Above all, we can never accept that any particular religion has "the one and only Truth" about God.

From what I've observed, many young people feel the same way. They don't want outside-in doctrine, they want inside-out discovery.

Yes, I'm confident God will still be alive to most Americans in the years to come. But I doubt the majority of them will still experience God in the form today's religions present "Him" as.

Hutterite
American Fork, UT

Religion may or may not become more important as boomers age, but a lot of the boomers I know, like myself, are no longer subscribing to the idea that it only comes from a church. They're hungry for money and power in this world, and do not offer insight into goodness or morality beyonnd what is in our innate nature. God doesn't come with real estate and a monthly invoice.

ENDavis
Lehi, UT

"Based on the premise that people become more religious as they age,"
The problem is that this premise is flawed. According to that graph on the left side of the page, midway down the article, the two oldest generations are actually getting LESS RELIGIOUS as they age - from 3 and 6% unaffiliated in the 1970s, to 5 and 8% unaffiliated in the 2000s, respectively.

This article shows the example of ONE couple who went from being inactive in their faith, to returning to activity later in life.
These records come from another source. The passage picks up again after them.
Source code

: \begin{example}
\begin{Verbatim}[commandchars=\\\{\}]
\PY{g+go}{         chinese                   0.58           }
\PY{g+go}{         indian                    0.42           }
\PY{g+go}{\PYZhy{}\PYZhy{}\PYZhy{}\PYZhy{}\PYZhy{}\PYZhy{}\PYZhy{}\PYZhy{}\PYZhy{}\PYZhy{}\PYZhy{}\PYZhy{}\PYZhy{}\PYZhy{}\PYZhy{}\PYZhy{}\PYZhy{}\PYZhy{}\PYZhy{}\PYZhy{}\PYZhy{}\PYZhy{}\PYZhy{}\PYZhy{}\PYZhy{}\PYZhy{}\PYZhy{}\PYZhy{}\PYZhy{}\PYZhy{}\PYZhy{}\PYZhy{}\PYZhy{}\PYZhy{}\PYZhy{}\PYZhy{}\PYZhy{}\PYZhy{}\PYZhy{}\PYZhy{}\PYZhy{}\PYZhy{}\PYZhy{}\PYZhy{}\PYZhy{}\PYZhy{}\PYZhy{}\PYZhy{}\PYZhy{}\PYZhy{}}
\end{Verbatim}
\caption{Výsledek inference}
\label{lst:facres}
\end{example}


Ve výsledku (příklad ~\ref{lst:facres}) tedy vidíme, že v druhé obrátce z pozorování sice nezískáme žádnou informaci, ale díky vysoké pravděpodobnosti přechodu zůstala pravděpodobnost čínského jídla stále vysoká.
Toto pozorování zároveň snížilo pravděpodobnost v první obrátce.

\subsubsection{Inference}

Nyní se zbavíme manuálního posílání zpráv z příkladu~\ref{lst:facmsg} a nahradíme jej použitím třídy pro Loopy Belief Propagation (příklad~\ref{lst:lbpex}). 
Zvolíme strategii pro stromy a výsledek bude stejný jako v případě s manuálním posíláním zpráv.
But what about the people who were fully believing members of a church throughout their life, and later left the religion. From what I have seen, there are more people leaving religion, than returning to it (including those of the aging generations). I think this article is completely useless, full of nonsense, and nothing more than religious propaganda to try and get more people in pews.

A Scientist
Provo, UT

Religion may play more prominent role in America?

Heaven forbid!

non believer
PARK CITY, UT

All of the polls and articles I have seen in the last ten years is that organized religion is losing members at very high rates. So for this article to state that religion is playing more of a roll is confusing? The information age has given people access to truth and inconsistancies that religion has kept quiet for many years. Looking at Faith and what the Bible has to offer, I have yet to see a church that would be fit for Jesus Christ! Free of strange rituals and bizarre beginnings!

Jeff
Temple City, CA

I am at least one person whose sense of reason will prevail: the article says that past polls make it possible to predict that religiosity increases with age. They do not predict that church affiliation necessarily increases with age.

Some of the above comments confuse religiosity with church affiliation.

America has always been one of the most truly religious countries in the Christian world. As immigration from non-Christian countries has increased our religious diversity, it has not decreased our overall religiosity. Over our history, as individuals and groups have splintered and reformed, our overall religiosity has apparently not declined very much.

I am unabashedly LDS, but I believe that religiosity in general and organization around shared religious beliefs are good for the country. At the same time we were one of the most truly religious countries in the world, we also emerged as the strongest, freest, and wealthiest country in history. I believe there is a correlation between our religiosity, our religious diversity and tolerance, and our strength.

I applaud that older, wiser Americans are more religious.

Yorkshire
City, Ut

I have a sincere question: Does anyone know if atheists become prone to changing their views--that there is no God and no afterlife--and become somewhat 'spiritual' (not religious) as they age?

The Skeptical Chymist
SALT LAKE CITY, UT

The graph "Religiosity by generation" shows that the percent unaffiliated with a religion remains quite constant over time, within a given cohort. Despite the single anecdote offered in this article, this graph shows that there is not much of a tendency of those who are unaffiliated to become affiliated with a religion as they age. In fact, among the Greatest and Silent generations, there has been a slight increase in the unaffiliated percent as time has gone by.